To be clear, majority grievance is not racism, it just so happens to be the grievance of the white majority and to be focussed on the presence of those of other races. Goodhart does not come out and say “the problem is people of other races” but he leaves us to fill in the blanks. This looks remarkably like fostering racial division: provoking the kind of resentments that can lead to violence, or at least a damaging “culture of victimhood” but for some reason those concerns do not apply when one is talking about the majority.
Once again, his target here is actually the LME. It is they who would tar anyone who disagrees with racism, because of their smug insistence on multiculturalism. They don’t care about the concerns of the authentic majority, because they are not part of it, and anyway it impedes their desire for more takeaway options. No-one outside the LME ever eats anything other than British food, by the way. By opposing the LME in this way David gets to reassert, once more his status as an honest, and fearless truthteller. And then to leverage that status to sell more books, write more columns and maybe bag himself another gig at a thinktank.
This is perhaps the most dispiriting thing about the whole process. So much of it is just a game. The real status of people of colour or the white working class are not the concern. They are just features of a rhetorical parlour trick.

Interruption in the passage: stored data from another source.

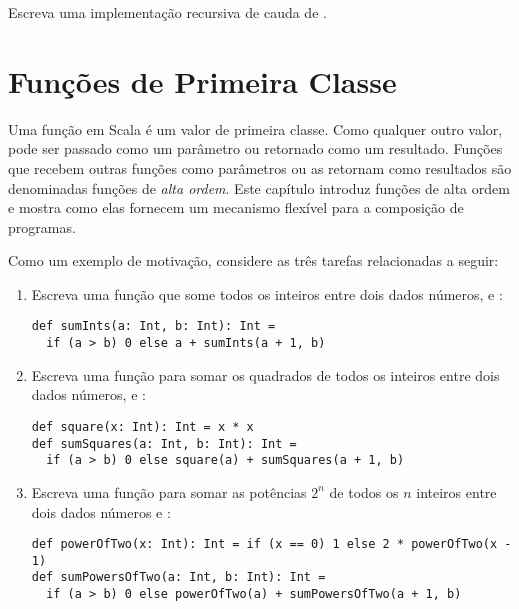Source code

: \begin{exercise} Escreva uma implementa\c{c}\~{a}o recursiva de cauda de 
.
\end{exercise}

\chapter{\label{chap:first-class-funs}Fun\c{c}\~{o}es de Primeira Classe}
Uma fun\c{c}\~{a}o em Scala \'{e} um valor de primeira classe. Como qualquer outro valor, 
pode ser passado como um par\^{a}metro ou retornado como um resultado. Fun\c{c}\~{o}es que 
recebem outras fun\c{c}\~{o}es como par\^{a}metros ou as retornam como resultados s\~{a}o 
denominadas fun\c{c}\~{o}es de {\em alta ordem}. Este cap\'{i}tulo introduz fun\c{c}\~{o}es de alta ordem 
e mostra como elas fornecem um mecanismo flex\'{i}vel para a composi\c{c}\~{a}o de programas.

Como um exemplo de motiva\c{c}\~{a}o, considere as tr\^{e}s tarefas relacionadas a seguir:
\begin{enumerate}
\item

Escreva uma fun\c{c}\~{a}o que some todos os inteiros entre dois dados n\'{u}meros,  e :  
\begin{lstlisting}
def sumInts(a: Int, b: Int): Int =
  if (a > b) 0 else a + sumInts(a + 1, b)
\end{lstlisting}

\item 

Escreva uma fun\c{c}\~{a}o para somar os quadrados de todos os inteiros entre dois dados n\'{u}meros, 
  e :

\begin{lstlisting}
def square(x: Int): Int = x * x
def sumSquares(a: Int, b: Int): Int =
  if (a > b) 0 else square(a) + sumSquares(a + 1, b)
\end{lstlisting}
\item
Escreva uma fun\c{c}\~{a}o para somar as pot\^{e}ncias $2^n$ de todos os $n$ inteiros entre
dois dados n\'{u}meros  e :  

\begin{lstlisting}
def powerOfTwo(x: Int): Int = if (x == 0) 1 else 2 * powerOfTwo(x - 1)
def sumPowersOfTwo(a: Int, b: Int): Int =
  if (a > b) 0 else powerOfTwo(a) + sumPowersOfTwo(a + 1, b)
\end{lstlisting}
\end{enumerate}

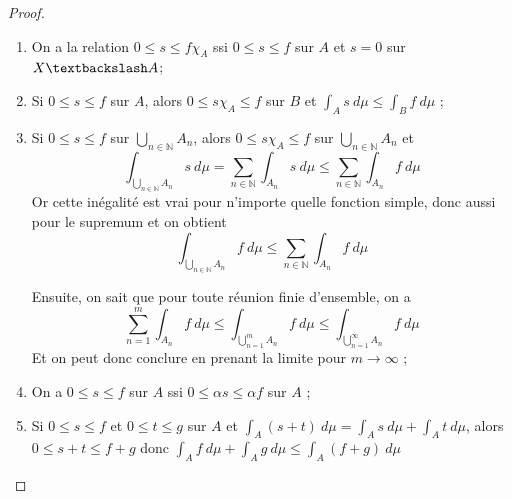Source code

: \begin{proof}
    \begin{enumerate}[label=(\roman*)]
        \item On a la relation $0\leq s\leq f\chi_A$ ssi $0\leq s\leq f$ sur $A$ et $s=0$ sur $X\textbackslash A$;
        \item Si $0\leq s \leq f$ sur $A$, alors $0\leq s\chi_A\leq f$ sur $B$ et $\int_As\ d\mu\leq\int_Bf\ d\mu$ ;
        \item Si $0\leq s \leq f$ sur $\bigcup_{n\in\mathbb{N}}A_n$, alors $0\leq s\chi_A\leq f$ sur $\bigcup_{n\in\mathbb{N}}A_n$ et
        \begin{equation*}
            \int_{\bigcup_{n\in\mathbb{N}}A_n}s\ d\mu = \sum_{n\in\mathbb{N}}\int_{A_n}s\ d\mu \leq \sum_{n\in\mathbb{N}}\int_{A_n}f\ d\mu
        \end{equation*}
        Or cette inégalité est vrai pour n'importe quelle fonction simple, donc aussi pour le supremum et on obtient
        \begin{equation*}
            \int_{\bigcup_{n\in\mathbb{N}}A_n}f\ d\mu\leq\sum_{n\in\mathbb{N}}\int_{A_n}f\ d\mu
        \end{equation*}
        
        Ensuite, on sait que pour toute réunion finie d'ensemble, on a
        \begin{equation*}
            \sum_{n=1}^m \int_{A_n}f\ d\mu \leq \int_{\bigcup_{n=1}^mA_n}f\ d\mu \leq\int_{\bigcup_{n=1}^\infty A_n} f \ d\mu
        \end{equation*}
        Et on peut donc conclure en prenant la limite pour $m\to\infty$ ;
        \item On a $0\leq s\leq f$ sur $A$ ssi $0\leq \alpha s\leq \alpha f$ sur $A$ ;
        \item Si $0\leq s \leq f$ et $0\leq t\leq g$ sur $A$ et $\int_A (s+t)\ d\mu = \int_As\ d\mu + \int_At\ d\mu$, alors $0\leq s+t\leq f+g$ donc $\int_Af\ d\mu+\int_Ag\ d\mu\leq \int_A(f+g)\ d\mu$
        

\end{enumerate}
\end{proof}
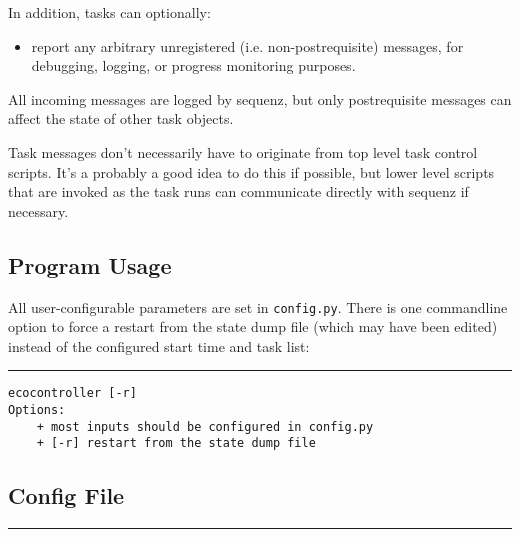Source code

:\documentclass[11pt,a4paper]{article}
\begin{document}
In addition, tasks can optionally:

\begin{itemize}
\item report any arbitrary unregistered (i.e. non-postrequisite)
messages, for debugging, logging, or progress monitoring purposes.
\end{itemize}

All incoming messages are logged by sequenz, but only postrequisite
messages can affect the state of other task objects.

Task messages don't necessarily have to originate from top level task
control scripts. It's a probably a good idea to do this if possible, but
lower level scripts that are invoked as the task runs can communicate
directly with sequenz if necessary.

\subsection{Program Usage}

All user-configurable parameters are set in \verb#config.py#. There is
one commandline option to force a restart from the state dump file
(which may have been edited) instead of the configured start time and
task list:

\lstset{language=sh}

{\small

\noindent
\rule{5cm}{.2mm}
\begin{lstlisting}
ecocontroller [-r]
Options:
    + most inputs should be configured in config.py
    + [-r] restart from the state dump file
\end{lstlisting}
}

\lstset{language=Python}

\subsection{Config File}

{\small
\noindent
\rule{5cm}{.2mm}

}
\end{document}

Moves in a game; the aim being to win points against an opponent who has been invented purely so that spectators can be charged to watch you defeat them.
David Goodhart et al might or might not think racial injustice is a real concern in England. He might or might not think that racially just outcomes are as important as intentions. He might or might not think white greivance (nudge nudge) is valid. But he’s built a reputation and a career out of taking the positions he has.
And now David Goodhart has been given the chance to play at the EHRC. He’ll decide on matters that affect people’s daily life: matters of employment, criminal justice and the impact of government policy. It may or may not be a coincidence that he has been appointed by the government of the hostile environment, a government that has spent the last decade undermining the position of people of colour in the UK. But it certainly benefits both to give him a bigger board to play on. The real losers are everyone for whom this is not a game, but who have to play along anyway.